Sorumluyu Başka Yerde Aramak

“Bir toplum sahip olduğu (iman, itaat, adalet gibi güzel) değerleri (kötü yönde) değiştirmedikçe Allah da o toplumu(n iyi hâlini) durduk yerde değiştirmez.” (Ra’d, 13/11.)
21/03/2014


Allah Teala, Kur’an’la insanlığa son çağrısını yaptı. İslam sayesinde insanlık tarihinin en önemli medeniyetlerinden biri kuruldu.Müslümanlar bilim, sanat ve kültür alanlarında önemli gelişmeler kaydettiler. Bilim felsefeyi diğer milletlere öğrettiler. Batı medeniyetinin inşası katkı sağladılar. Ahlak ve fazilette örnek teşkil ettiler. Hak ve adaletin bir gereği olarak mazlumların elinden tutup zalimlere engel oldular.

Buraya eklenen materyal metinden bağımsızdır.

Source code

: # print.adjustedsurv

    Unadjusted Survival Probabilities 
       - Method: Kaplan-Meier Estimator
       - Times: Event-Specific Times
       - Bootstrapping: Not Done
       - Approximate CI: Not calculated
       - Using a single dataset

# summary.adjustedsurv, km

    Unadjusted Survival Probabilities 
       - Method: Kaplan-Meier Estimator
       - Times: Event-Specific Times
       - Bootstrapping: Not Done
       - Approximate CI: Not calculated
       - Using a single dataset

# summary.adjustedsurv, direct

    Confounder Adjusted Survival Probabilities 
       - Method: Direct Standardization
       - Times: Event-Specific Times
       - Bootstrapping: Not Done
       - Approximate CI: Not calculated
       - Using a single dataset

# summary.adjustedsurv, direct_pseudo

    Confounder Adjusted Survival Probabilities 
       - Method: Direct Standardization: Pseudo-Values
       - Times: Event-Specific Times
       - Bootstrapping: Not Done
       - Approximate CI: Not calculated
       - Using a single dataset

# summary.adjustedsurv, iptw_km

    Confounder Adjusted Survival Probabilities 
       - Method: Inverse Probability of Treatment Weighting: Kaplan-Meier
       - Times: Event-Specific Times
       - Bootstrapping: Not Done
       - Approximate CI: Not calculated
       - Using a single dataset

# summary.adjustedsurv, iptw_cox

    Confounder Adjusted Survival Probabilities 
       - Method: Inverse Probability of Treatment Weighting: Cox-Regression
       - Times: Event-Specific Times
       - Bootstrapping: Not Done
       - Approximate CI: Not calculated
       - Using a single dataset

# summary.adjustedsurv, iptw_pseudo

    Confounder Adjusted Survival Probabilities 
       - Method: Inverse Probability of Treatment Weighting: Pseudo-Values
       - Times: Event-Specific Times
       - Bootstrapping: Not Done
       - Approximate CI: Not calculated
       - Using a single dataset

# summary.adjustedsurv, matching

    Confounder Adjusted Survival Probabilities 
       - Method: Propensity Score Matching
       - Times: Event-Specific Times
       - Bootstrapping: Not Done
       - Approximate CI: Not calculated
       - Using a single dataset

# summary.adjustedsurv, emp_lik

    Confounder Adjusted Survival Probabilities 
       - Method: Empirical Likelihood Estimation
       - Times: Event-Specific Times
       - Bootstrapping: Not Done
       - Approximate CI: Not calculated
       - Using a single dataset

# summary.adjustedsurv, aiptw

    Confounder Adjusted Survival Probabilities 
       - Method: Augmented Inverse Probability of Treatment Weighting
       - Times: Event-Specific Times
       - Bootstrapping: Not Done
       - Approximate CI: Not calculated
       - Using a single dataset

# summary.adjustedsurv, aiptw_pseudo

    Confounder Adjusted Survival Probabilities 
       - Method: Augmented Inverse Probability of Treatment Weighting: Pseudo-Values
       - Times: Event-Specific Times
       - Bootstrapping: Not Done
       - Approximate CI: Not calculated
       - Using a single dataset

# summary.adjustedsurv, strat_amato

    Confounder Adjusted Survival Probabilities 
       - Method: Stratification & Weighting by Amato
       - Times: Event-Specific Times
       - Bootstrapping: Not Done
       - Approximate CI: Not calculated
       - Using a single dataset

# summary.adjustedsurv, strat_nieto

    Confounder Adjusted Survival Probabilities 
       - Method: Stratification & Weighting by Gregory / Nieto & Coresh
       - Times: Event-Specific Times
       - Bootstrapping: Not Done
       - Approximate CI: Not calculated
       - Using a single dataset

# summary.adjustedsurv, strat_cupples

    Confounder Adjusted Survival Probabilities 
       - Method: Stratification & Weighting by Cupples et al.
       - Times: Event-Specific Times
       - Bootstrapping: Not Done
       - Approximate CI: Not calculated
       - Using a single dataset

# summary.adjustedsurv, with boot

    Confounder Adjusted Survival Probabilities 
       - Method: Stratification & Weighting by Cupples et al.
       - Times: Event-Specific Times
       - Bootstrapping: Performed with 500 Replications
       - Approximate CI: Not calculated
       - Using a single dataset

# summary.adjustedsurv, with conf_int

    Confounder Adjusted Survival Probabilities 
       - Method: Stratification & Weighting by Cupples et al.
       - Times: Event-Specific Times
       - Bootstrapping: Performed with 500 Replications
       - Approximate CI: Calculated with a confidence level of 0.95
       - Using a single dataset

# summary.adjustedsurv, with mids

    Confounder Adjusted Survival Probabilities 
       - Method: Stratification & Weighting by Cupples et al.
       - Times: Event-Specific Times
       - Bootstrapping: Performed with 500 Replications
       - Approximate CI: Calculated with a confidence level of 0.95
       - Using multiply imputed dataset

Müslüman topluluklar son asırlara kadar sömürgeleştirilemediler. Bağımsız ve onurlu bir hayat sürdüler. Bugün olduğu gibi kültür emperyalizmine yenik düşmediler. Ne olduysa son iki yüzyılda oldu. Bu dönem, ifade yerinde ise hüzün asırları olmuştur. Baskıcı rejimlerin etkin olduğu, acı, gözyaşı ve kanın durmadığı bir süreç yaşanmıştır. Yaşanmaya da devam etmektedir.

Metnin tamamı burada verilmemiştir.